# Abducted By Aliens And A New 28 Rs-ds



## Insomniak (Jul 7, 2006)

I guess this was somewhat predictable, but I just didn't think it would happen so soon! I swear, we had a quiet Sunday planned, but aliens must have abducted us because I sure don't remember much of the last few hours!

It all started about a month ago when we decided to get a real truck to pull our 23RS around, before we killed my wife's Toyota Sequoia. We got a 2007 Tundra that performed so well on its first pull of the 23RS, I started thinking that "hey, a slightly bigger trailer sure would make life more comfy-cozy around here".

Well, we decided to go driving out to the dealer where we bought the 23RS, and the rest as they say is history. We ended up ordering a 2008 28RS-DS with the Fawn interior (we need something easy to wipe down with our two little mess makers). The dealer had a unit in Havana that was already sold, but we spent a lot of time poking around it, inside and out. This was the first time that my wife actually got excited when trailer shopping, and her first words were "I realllyy like it".

It's going to give us a lot more space than the 23RS (the bathroom is the same though), and allow us to sleep 8-10 people. The new U-shaped dinette turns into a bed that's actually 4 feet wide and seven feet long!! It doesn't have quite as much walking around room as the older models, but only by about 8 inches or so. The quad bunks up front will be nice for when the kids are older, or if they want to bring friends or cousins along. There's also so much more storage space that my wife is almost giddy!

I'm a bit depressed about the hit we took on the 23RS, and all the mods that I'll have to leave in it, but that just means I'll have to start modding the new trailer ASAP !!

Not sure if it will be here in time for the Zion rally, but if it isn't, you'll see us in the 23RS. Whooo-hooo!!


----------



## Yianni (Aug 30, 2006)

Congratulations,
I'm glad you took my advice to just do it. We started the same way. Just went to look and you know how that goes. We took a hit on our 23 also but now that we have the bigger trailer it was worth it and everyone is happier not stepping on each others toes.
Good luck and have fun,

Lou


----------



## skippershe (May 22, 2006)

Hey Insomniak









Congrats on your abduction  decision to go bigger!









Hope to get a tour in that beautiful new 28rsds at ZRR


----------



## mountainlady56 (Feb 13, 2006)

Don't feel bad about taking a "hit" on the 23RS.........it happens to the best of us. I really took a "hit" on my 27RSDS when I traded it in, but getting the 31RQS was a much better decision for my needs. You'll enjoy the added privacy the bunkroom will provide!
Darlene


----------



## Moosegut (Sep 24, 2005)

Hey, congratulations! That's a great model and the bunkroom is great for the kids' friends. The bottom bunk is also great is one of your kids is over 6'5" and growing - I hope not too much more.
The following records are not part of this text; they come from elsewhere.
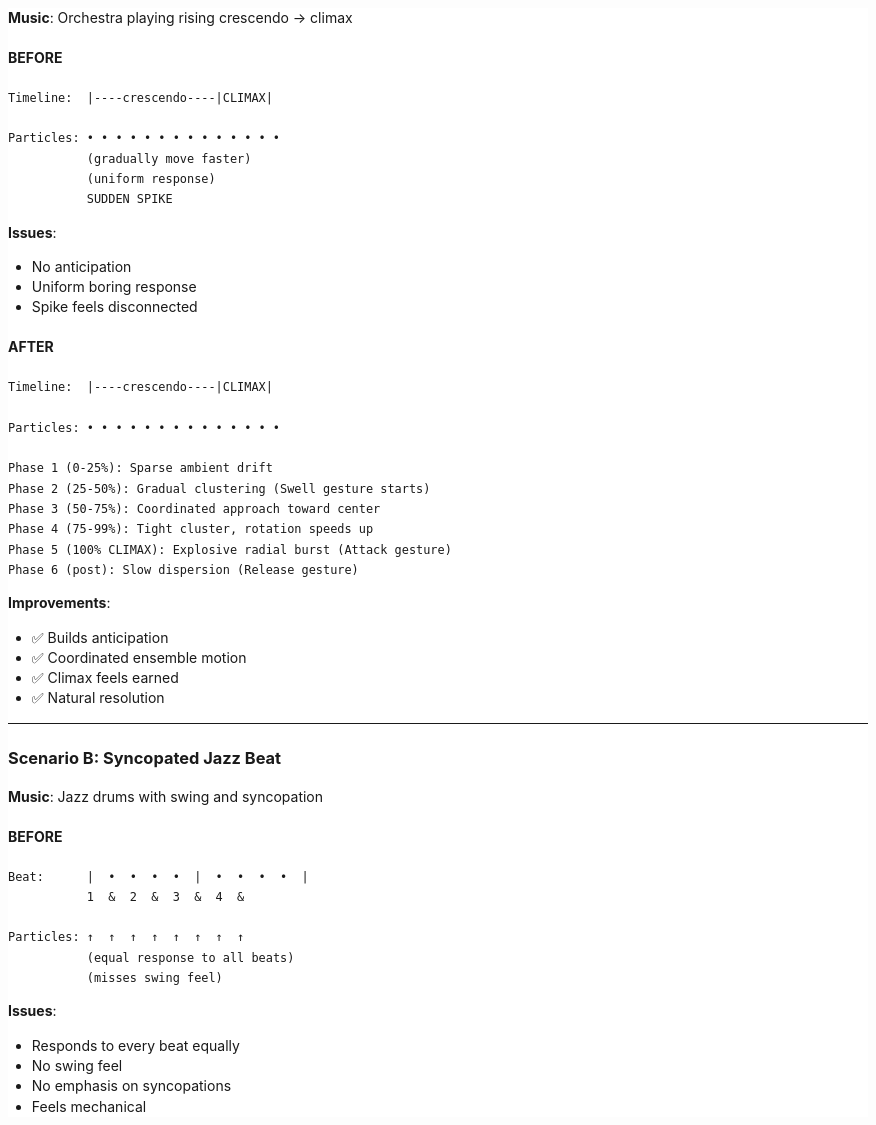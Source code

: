 **Music**: Orchestra playing rising crescendo → climax

#### BEFORE
```
Timeline:  |----crescendo----|CLIMAX|
           
Particles: • • • • • • • • • • • • • •
           (gradually move faster)
           (uniform response)
           SUDDEN SPIKE
```

**Issues**:
- No anticipation
- Uniform boring response
- Spike feels disconnected

#### AFTER
```
Timeline:  |----crescendo----|CLIMAX|
           
Particles: • • • • • • • • • • • • • •
           
Phase 1 (0-25%): Sparse ambient drift
Phase 2 (25-50%): Gradual clustering (Swell gesture starts)
Phase 3 (50-75%): Coordinated approach toward center
Phase 4 (75-99%): Tight cluster, rotation speeds up
Phase 5 (100% CLIMAX): Explosive radial burst (Attack gesture)
Phase 6 (post): Slow dispersion (Release gesture)
```

**Improvements**:
- ✅ Builds anticipation
- ✅ Coordinated ensemble motion
- ✅ Climax feels earned
- ✅ Natural resolution

---

### Scenario B: Syncopated Jazz Beat

**Music**: Jazz drums with swing and syncopation

#### BEFORE
```
Beat:      |  •  •  •  •  |  •  •  •  •  |
           1  &  2  &  3  &  4  &
           
Particles: ↑  ↑  ↑  ↑  ↑  ↑  ↑  ↑
           (equal response to all beats)
           (misses swing feel)
```

**Issues**:
- Responds to every beat equally
- No swing feel
- No emphasis on syncopations
- Feels mechanical
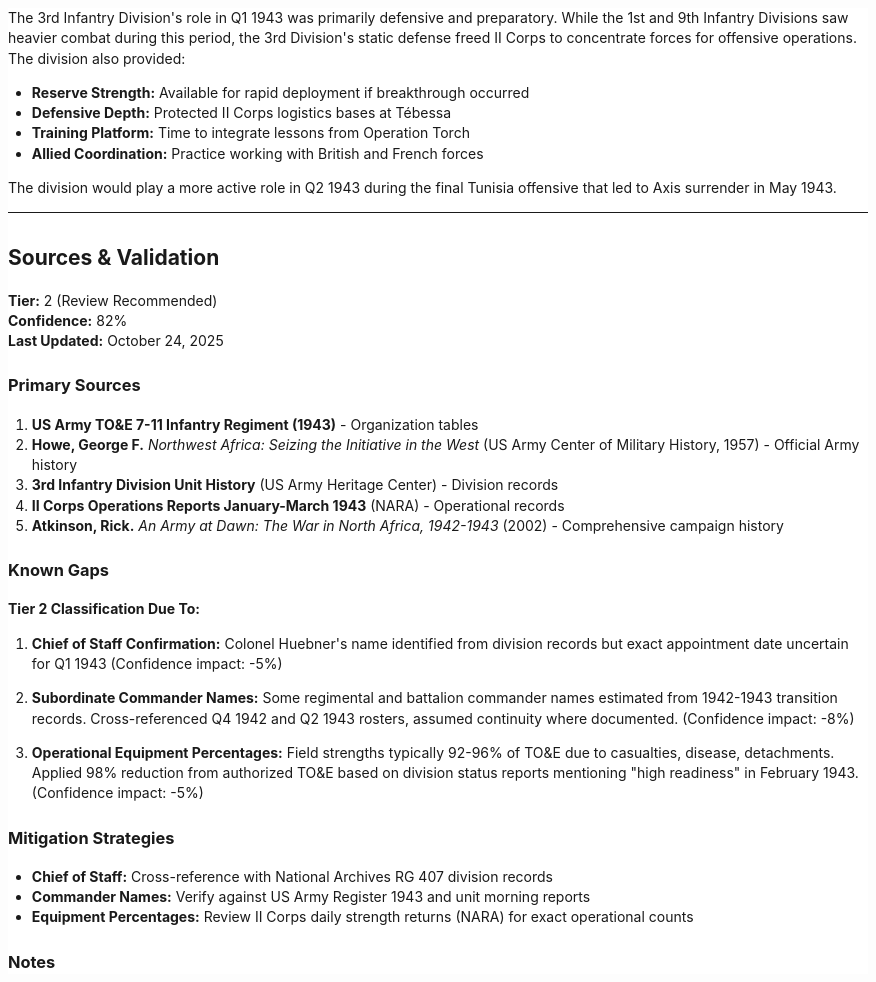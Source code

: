 The 3rd Infantry Division's role in Q1 1943 was primarily defensive and preparatory. While the 1st and 9th Infantry Divisions saw heavier combat during this period, the 3rd Division's static defense freed II Corps to concentrate forces for offensive operations. The division also provided:

- **Reserve Strength:** Available for rapid deployment if breakthrough occurred
- **Defensive Depth:** Protected II Corps logistics bases at Tébessa
- **Training Platform:** Time to integrate lessons from Operation Torch
- **Allied Coordination:** Practice working with British and French forces

The division would play a more active role in Q2 1943 during the final Tunisia offensive that led to Axis surrender in May 1943.

---

## Sources & Validation

**Tier:** 2 (Review Recommended)  
**Confidence:** 82%  
**Last Updated:** October 24, 2025

### Primary Sources

1. **US Army TO&E 7-11 Infantry Regiment (1943)** - Organization tables
2. **Howe, George F.** *Northwest Africa: Seizing the Initiative in the West* (US Army Center of Military History, 1957) - Official Army history
3. **3rd Infantry Division Unit History** (US Army Heritage Center) - Division records
4. **II Corps Operations Reports January-March 1943** (NARA) - Operational records
5. **Atkinson, Rick.** *An Army at Dawn: The War in North Africa, 1942-1943* (2002) - Comprehensive campaign history

### Known Gaps

**Tier 2 Classification Due To:**

1. **Chief of Staff Confirmation:** Colonel Huebner's name identified from division records but exact appointment date uncertain for Q1 1943 (Confidence impact: -5%)

2. **Subordinate Commander Names:** Some regimental and battalion commander names estimated from 1942-1943 transition records. Cross-referenced Q4 1942 and Q2 1943 rosters, assumed continuity where documented. (Confidence impact: -8%)

3. **Operational Equipment Percentages:** Field strengths typically 92-96% of TO&E due to casualties, disease, detachments. Applied 98% reduction from authorized TO&E based on division status reports mentioning "high readiness" in February 1943. (Confidence impact: -5%)

### Mitigation Strategies

- **Chief of Staff:** Cross-reference with National Archives RG 407 division records
- **Commander Names:** Verify against US Army Register 1943 and unit morning reports
- **Equipment Percentages:** Review II Corps daily strength returns (NARA) for exact operational counts

### Notes
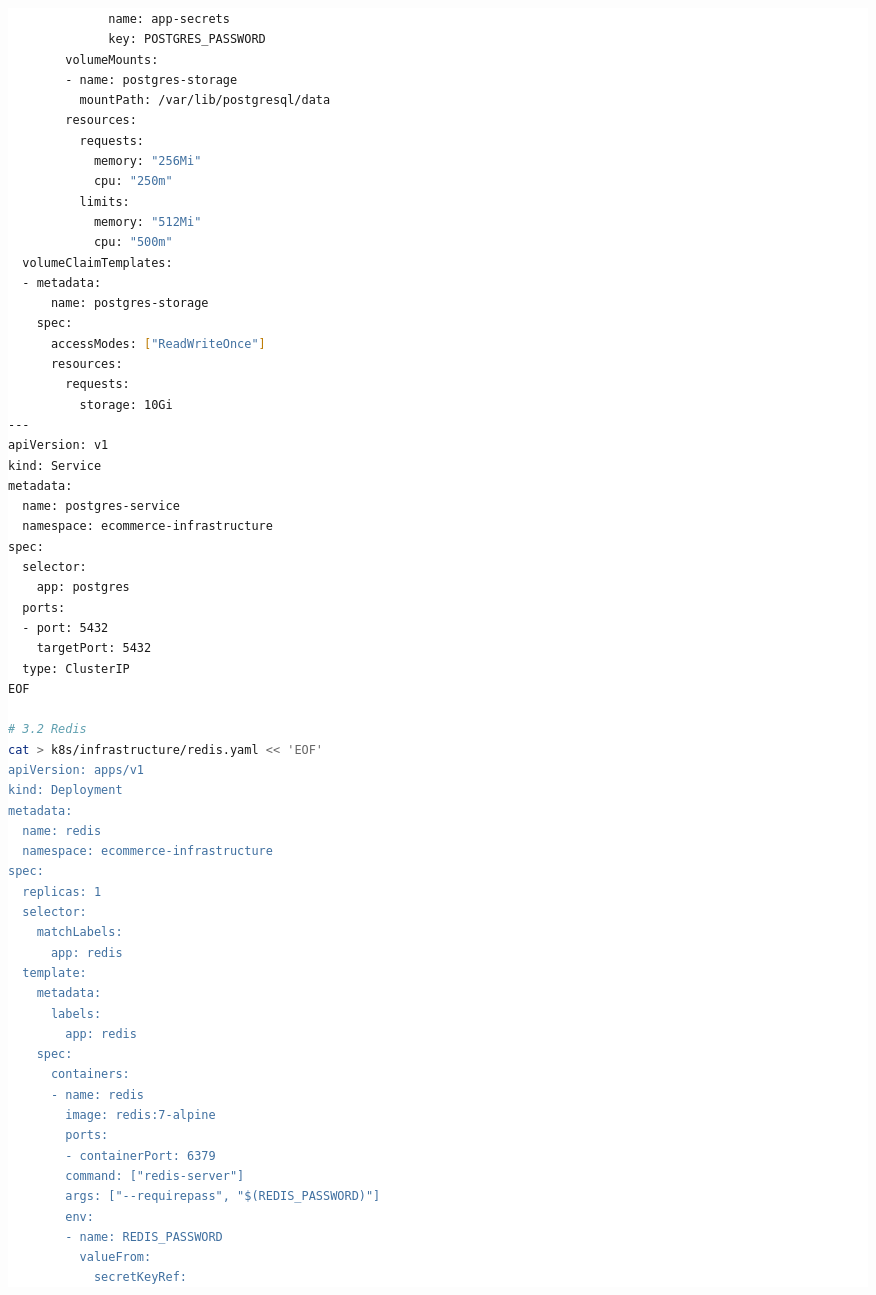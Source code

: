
 ```bash
              name: app-secrets
              key: POSTGRES_PASSWORD
        volumeMounts:
        - name: postgres-storage
          mountPath: /var/lib/postgresql/data
        resources:
          requests:
            memory: "256Mi"
            cpu: "250m"
          limits:
            memory: "512Mi"
            cpu: "500m"
  volumeClaimTemplates:
  - metadata:
      name: postgres-storage
    spec:
      accessModes: ["ReadWriteOnce"]
      resources:
        requests:
          storage: 10Gi
---
apiVersion: v1
kind: Service
metadata:
  name: postgres-service
  namespace: ecommerce-infrastructure
spec:
  selector:
    app: postgres
  ports:
  - port: 5432
    targetPort: 5432
  type: ClusterIP
EOF

# 3.2 Redis
cat > k8s/infrastructure/redis.yaml << 'EOF'
apiVersion: apps/v1
kind: Deployment
metadata:
  name: redis
  namespace: ecommerce-infrastructure
spec:
  replicas: 1
  selector:
    matchLabels:
      app: redis
  template:
    metadata:
      labels:
        app: redis
    spec:
      containers:
      - name: redis
        image: redis:7-alpine
        ports:
        - containerPort: 6379
        command: ["redis-server"]
        args: ["--requirepass", "$(REDIS_PASSWORD)"]
        env:
        - name: REDIS_PASSWORD
          valueFrom:
            secretKeyRef:
```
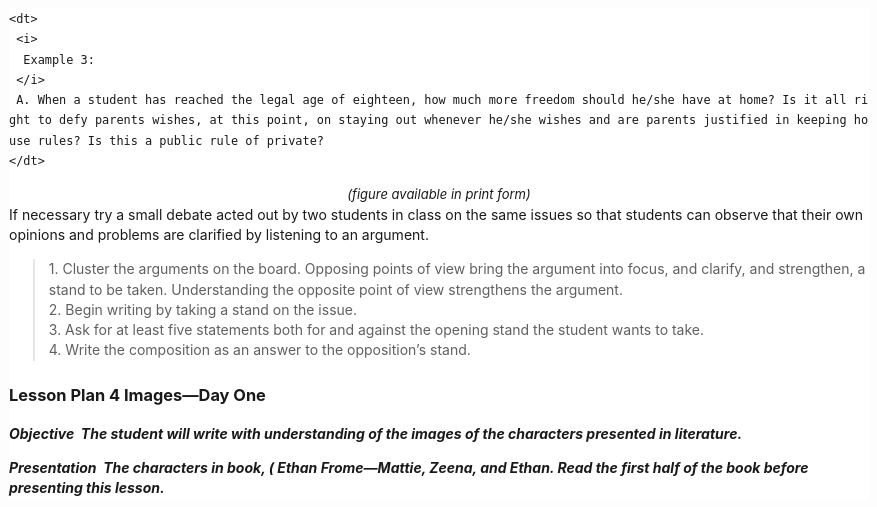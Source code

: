     <dt>
     <i>
      Example 3:
     </i>
     A. When a student has reached the legal age of eighteen, how much more freedom should he/she have at home? Is it all right to defy parents wishes, at this point, on staying out whenever he/she wishes and are parents justified in keeping house rules? Is this a public rule of private?
    </dt>
   </dt>
  </dl>
 </blockquote>
 <center>
  <i>
   <font size="-1">
    (figure available in print form)
   </font>
  </i>
 </center>
 If necessary try a small debate acted out by two students in class on the same issues so that students can observe that their own opinions and problems are clarified by listening to an argument.
<blockquote>
  <dl>
   <dt>
    1. Cluster the arguments on the board. Opposing points of view bring the argument into focus, and clarify, and strengthen, a stand to be taken. Understanding the opposite point of view strengthens the argument.
    <dt>
     2. Begin writing by taking a stand on the issue.
     <dt>
      3. Ask for at least five statements both for and against the opening stand the student wants to take.
      <dt>
       4. Write the composition as an answer to the opposition’s stand.
      </dt>
     </dt>
    </dt>
   </dt>
  </dl>
 </blockquote>
 <h3>
  Lesson Plan 4 Images—Day One
 </h3>
 <p>
  <b>
   <i>
    Objective  The student will write with understanding of the images of the characters presented in literature.
   </i>
  </b>
  <br/>
 </p>
 <p>
  <b>
   <i>
    Presentation  The characters in book, (
    <i>
     Ethan Frome—Mattie, Zeena, and Ethan. Read the first half of the book before presenting this lesson.
    </i>
   </i>
  </b>
  <br/>
 </p>
 <p>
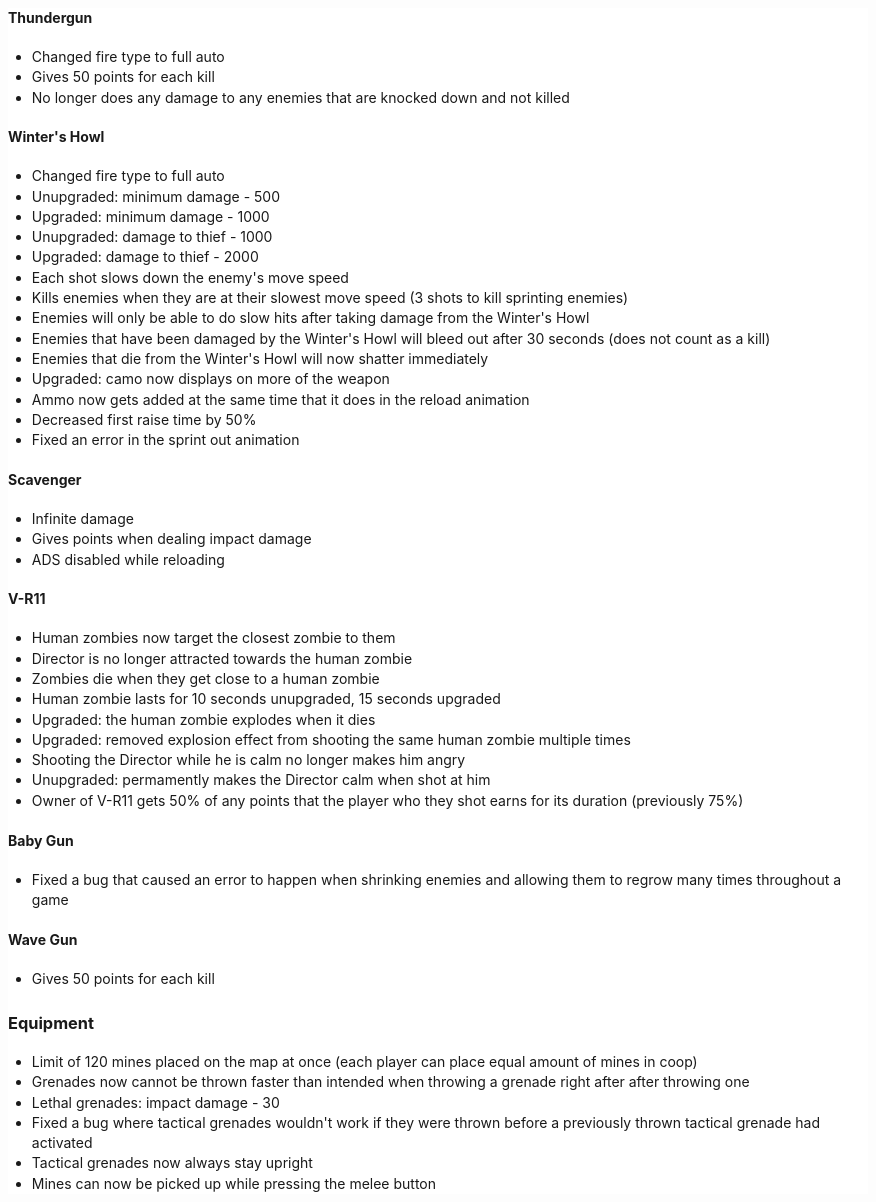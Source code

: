 #### Thundergun
* Changed fire type to full auto
* Gives 50 points for each kill
* No longer does any damage to any enemies that are knocked down and not killed

#### Winter's Howl
* Changed fire type to full auto
* Unupgraded: minimum damage - 500
* Upgraded: minimum damage - 1000
* Unupgraded: damage to thief - 1000
* Upgraded: damage to thief - 2000
* Each shot slows down the enemy's move speed
* Kills enemies when they are at their slowest move speed (3 shots to kill sprinting enemies)
* Enemies will only be able to do slow hits after taking damage from the Winter's Howl
* Enemies that have been damaged by the Winter's Howl will bleed out after 30 seconds (does not count as a kill)
* Enemies that die from the Winter's Howl will now shatter immediately
* Upgraded: camo now displays on more of the weapon
* Ammo now gets added at the same time that it does in the reload animation
* Decreased first raise time by 50%
* Fixed an error in the sprint out animation

#### Scavenger
* Infinite damage
* Gives points when dealing impact damage
* ADS disabled while reloading

#### V-R11
* Human zombies now target the closest zombie to them
* Director is no longer attracted towards the human zombie
* Zombies die when they get close to a human zombie
* Human zombie lasts for 10 seconds unupgraded, 15 seconds upgraded
* Upgraded: the human zombie explodes when it dies
* Upgraded: removed explosion effect from shooting the same human zombie multiple times
* Shooting the Director while he is calm no longer makes him angry
* Unupgraded: permamently makes the Director calm when shot at him
* Owner of V-R11 gets 50% of any points that the player who they shot earns for its duration (previously 75%)

#### Baby Gun
* Fixed a bug that caused an error to happen when shrinking enemies and allowing them to regrow many times throughout a game

#### Wave Gun
* Gives 50 points for each kill

### Equipment
* Limit of 120 mines placed on the map at once (each player can place equal amount of mines in coop)
* Grenades now cannot be thrown faster than intended when throwing a grenade right after after throwing one
* Lethal grenades: impact damage - 30
* Fixed a bug where tactical grenades wouldn't work if they were thrown before a previously thrown tactical grenade had activated
* Tactical grenades now always stay upright
* Mines can now be picked up while pressing the melee button
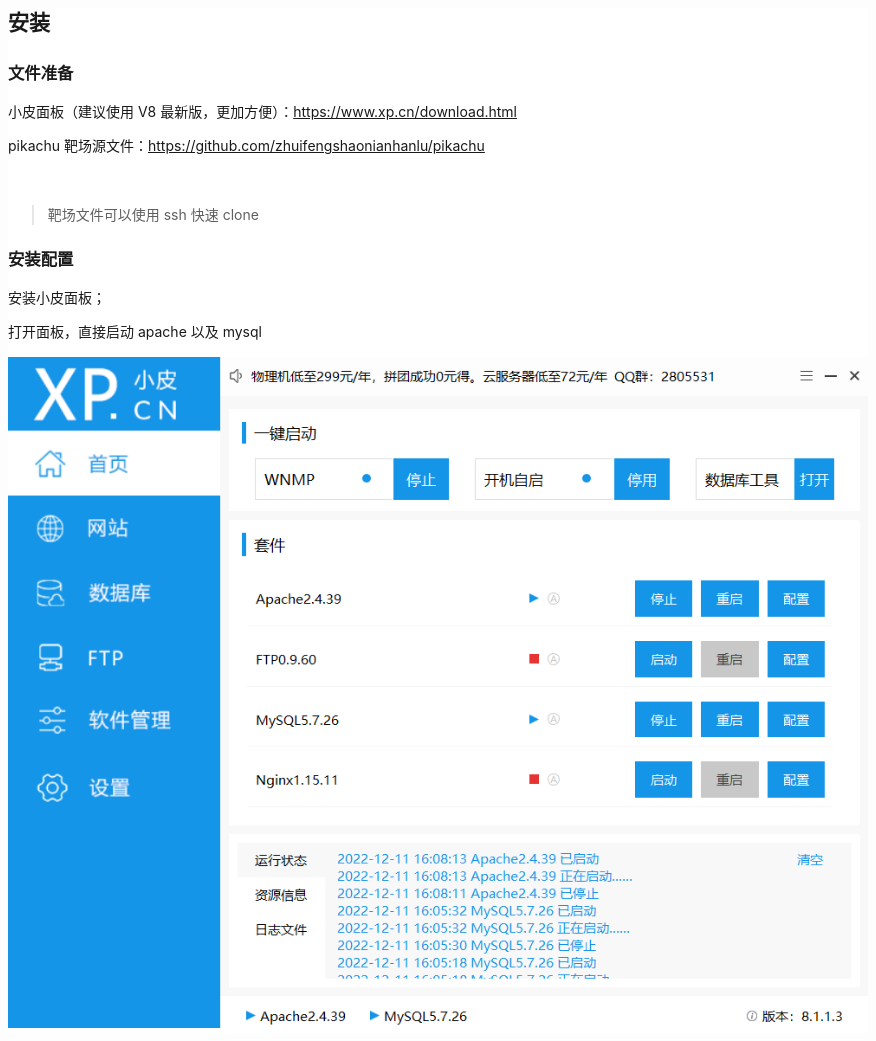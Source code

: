 ## 安装

### 文件准备

小皮面板（建议使用 V8 最新版，更加方便）：https://www.xp.cn/download.html

pikachu 靶场源文件：https://github.com/zhuifengshaonianhanlu/pikachu

<br>

> 靶场文件可以使用 ssh 快速 clone

### 安装配置

安装小皮面板；

打开面板，直接启动 apache 以及 mysql

![](../imgs/target/pikachu/pk1.png)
You and the kids are gonna love it. DW and I often sit in ours, look around and comment about how much we love it. I think its a perfect layout. I am jealous of your dinette though. I suppose, if I was so inclined, I could get the sawzall out and go to it - but I don't think so.

Enjoy. You're going to be amazed at how roomy it is.

Scott


----------



## Lady Di (Oct 28, 2005)

Congratulations!

Camping is going to be so-o-o-o much more fun now that you are not tripping over each other.


----------



## Insomniak (Jul 7, 2006)

The dealer called today and said the new trailer may actually be in SOONER than they expected - maybe by the first week of June!!






























Yikes - we've got some serious shopping to do! Camping World, here we come !!


----------



## egregg57 (Feb 13, 2006)

OH BOY! That New Camper Bug!! It's infectious!


----------



## Insomniak (Jul 7, 2006)

Moosegut said:


> Hey, congratulations! That's a great model and the bunkroom is great for the kids' friends. The bottom bunk is also great is one of your kids is over 6'5" and growing - I hope not too much more.
> 
> 
> 
> ...


Scott,

We're getting more excited by the day just thinking about what we can do with the extra room! I doubt either of our daughters will get to 6'5", but there's always family and friends to think about.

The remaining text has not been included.